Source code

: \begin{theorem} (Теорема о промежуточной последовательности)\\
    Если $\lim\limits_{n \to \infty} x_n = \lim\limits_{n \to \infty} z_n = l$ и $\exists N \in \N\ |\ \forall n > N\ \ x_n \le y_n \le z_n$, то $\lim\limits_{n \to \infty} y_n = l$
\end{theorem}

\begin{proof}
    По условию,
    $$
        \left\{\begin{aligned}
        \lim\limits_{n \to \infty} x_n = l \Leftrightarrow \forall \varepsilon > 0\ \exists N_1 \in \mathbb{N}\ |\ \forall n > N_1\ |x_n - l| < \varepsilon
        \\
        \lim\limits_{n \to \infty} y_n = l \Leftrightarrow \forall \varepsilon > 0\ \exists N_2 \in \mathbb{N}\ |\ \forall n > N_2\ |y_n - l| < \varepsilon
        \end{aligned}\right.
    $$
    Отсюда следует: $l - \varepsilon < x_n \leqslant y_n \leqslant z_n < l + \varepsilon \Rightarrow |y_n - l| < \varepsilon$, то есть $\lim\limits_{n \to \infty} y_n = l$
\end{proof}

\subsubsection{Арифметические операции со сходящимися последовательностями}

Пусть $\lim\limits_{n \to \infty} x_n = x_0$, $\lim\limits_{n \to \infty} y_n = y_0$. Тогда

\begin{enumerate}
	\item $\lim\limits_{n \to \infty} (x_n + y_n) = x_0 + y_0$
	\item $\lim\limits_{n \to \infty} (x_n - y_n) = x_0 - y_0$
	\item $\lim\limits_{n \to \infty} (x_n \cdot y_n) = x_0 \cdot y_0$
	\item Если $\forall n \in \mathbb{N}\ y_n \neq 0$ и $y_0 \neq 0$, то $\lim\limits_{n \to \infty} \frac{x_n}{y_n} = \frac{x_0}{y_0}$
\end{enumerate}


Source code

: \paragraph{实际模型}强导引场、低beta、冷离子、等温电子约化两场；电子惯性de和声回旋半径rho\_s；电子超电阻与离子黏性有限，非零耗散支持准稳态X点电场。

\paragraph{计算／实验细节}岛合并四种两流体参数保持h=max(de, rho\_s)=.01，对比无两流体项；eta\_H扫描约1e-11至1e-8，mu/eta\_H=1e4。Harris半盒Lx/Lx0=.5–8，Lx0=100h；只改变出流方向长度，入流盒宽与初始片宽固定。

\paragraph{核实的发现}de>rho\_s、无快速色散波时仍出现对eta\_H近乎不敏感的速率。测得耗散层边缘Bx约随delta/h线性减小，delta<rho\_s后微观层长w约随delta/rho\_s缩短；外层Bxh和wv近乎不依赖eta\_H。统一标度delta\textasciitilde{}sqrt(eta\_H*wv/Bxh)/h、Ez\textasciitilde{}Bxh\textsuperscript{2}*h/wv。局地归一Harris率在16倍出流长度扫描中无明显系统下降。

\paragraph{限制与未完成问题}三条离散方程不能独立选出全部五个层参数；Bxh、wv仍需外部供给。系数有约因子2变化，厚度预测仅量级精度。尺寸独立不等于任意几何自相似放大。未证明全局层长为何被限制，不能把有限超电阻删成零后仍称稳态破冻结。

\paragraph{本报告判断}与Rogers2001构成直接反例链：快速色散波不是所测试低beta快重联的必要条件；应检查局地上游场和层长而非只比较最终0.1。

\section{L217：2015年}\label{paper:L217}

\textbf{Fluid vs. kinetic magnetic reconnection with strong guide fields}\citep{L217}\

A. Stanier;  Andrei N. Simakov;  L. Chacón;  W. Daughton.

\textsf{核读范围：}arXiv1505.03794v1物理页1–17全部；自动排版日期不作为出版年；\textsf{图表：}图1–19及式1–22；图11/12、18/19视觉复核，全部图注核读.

────────────────────────────────────────

_Task brief:_ Print the data above exactly as it reads.

_Result of the exercise:_
Source code

: \begin{theorem} (Теорема о промежуточной последовательности)\\
    Если $\lim\limits_{n \to \infty} x_n = \lim\limits_{n \to \infty} z_n = l$ и $\exists N \in \N\ |\ \forall n > N\ \ x_n \le y_n \le z_n$, то $\lim\limits_{n \to \infty} y_n = l$
\end{theorem}

\begin{proof}
    По условию,
    $$
        \left\{\begin{aligned}
        \lim\limits_{n \to \infty} x_n = l \Leftrightarrow \forall \varepsilon > 0\ \exists N_1 \in \mathbb{N}\ |\ \forall n > N_1\ |x_n - l| < \varepsilon
        \\
        \lim\limits_{n \to \infty} y_n = l \Leftrightarrow \forall \varepsilon > 0\ \exists N_2 \in \mathbb{N}\ |\ \forall n > N_2\ |y_n - l| < \varepsilon
        \end{aligned}\right.
    $$
    Отсюда следует: $l - \varepsilon < x_n \leqslant y_n \leqslant z_n < l + \varepsilon \Rightarrow |y_n - l| < \varepsilon$, то есть $\lim\limits_{n \to \infty} y_n = l$
\end{proof}

\subsubsection{Арифметические операции со сходящимися последовательностями}

Пусть $\lim\limits_{n \to \infty} x_n = x_0$, $\lim\limits_{n \to \infty} y_n = y_0$. Тогда

\begin{enumerate}
	\item $\lim\limits_{n \to \infty} (x_n + y_n) = x_0 + y_0$
	\item $\lim\limits_{n \to \infty} (x_n - y_n) = x_0 - y_0$
	\item $\lim\limits_{n \to \infty} (x_n \cdot y_n) = x_0 \cdot y_0$
	\item Если $\forall n \in \mathbb{N}\ y_n \neq 0$ и $y_0 \neq 0$, то $\lim\limits_{n \to \infty} \frac{x_n}{y_n} = \frac{x_0}{y_0}$
\end{enumerate}


Source code

: \paragraph{实际模型}强导引场、低beta、冷离子、等温电子约化两场；电子惯性de和声回旋半径rho\_s；电子超电阻与离子黏性有限，非零耗散支持准稳态X点电场。

\paragraph{计算／实验细节}岛合并四种两流体参数保持h=max(de, rho\_s)=.01，对比无两流体项；eta\_H扫描约1e-11至1e-8，mu/eta\_H=1e4。Harris半盒Lx/Lx0=.5–8，Lx0=100h；只改变出流方向长度，入流盒宽与初始片宽固定。

\paragraph{核实的发现}de>rho\_s、无快速色散波时仍出现对eta\_H近乎不敏感的速率。测得耗散层边缘Bx约随delta/h线性减小，delta<rho\_s后微观层长w约随delta/rho\_s缩短；外层Bxh和wv近乎不依赖eta\_H。统一标度delta\textasciitilde{}sqrt(eta\_H*wv/Bxh)/h、Ez\textasciitilde{}Bxh\textsuperscript{2}*h/wv。局地归一Harris率在16倍出流长度扫描中无明显系统下降。

\paragraph{限制与未完成问题}三条离散方程不能独立选出全部五个层参数；Bxh、wv仍需外部供给。系数有约因子2变化，厚度预测仅量级精度。尺寸独立不等于任意几何自相似放大。未证明全局层长为何被限制，不能把有限超电阻删成零后仍称稳态破冻结。

\paragraph{本报告判断}与Rogers2001构成直接反例链：快速色散波不是所测试低beta快重联的必要条件；应检查局地上游场和层长而非只比较最终0.1。

\section{L217：2015年}\label{paper:L217}

\textbf{Fluid vs. kinetic magnetic reconnection with strong guide fields}\citep{L217}\

A. Stanier;  Andrei N. Simakov;  L. Chacón;  W. Daughton.

\textsf{核读范围：}arXiv1505.03794v1物理页1–17全部；自动排版日期不作为出版年；\textsf{图表：}图1–19及式1–22；图11/12、18/19视觉复核，全部图注核读.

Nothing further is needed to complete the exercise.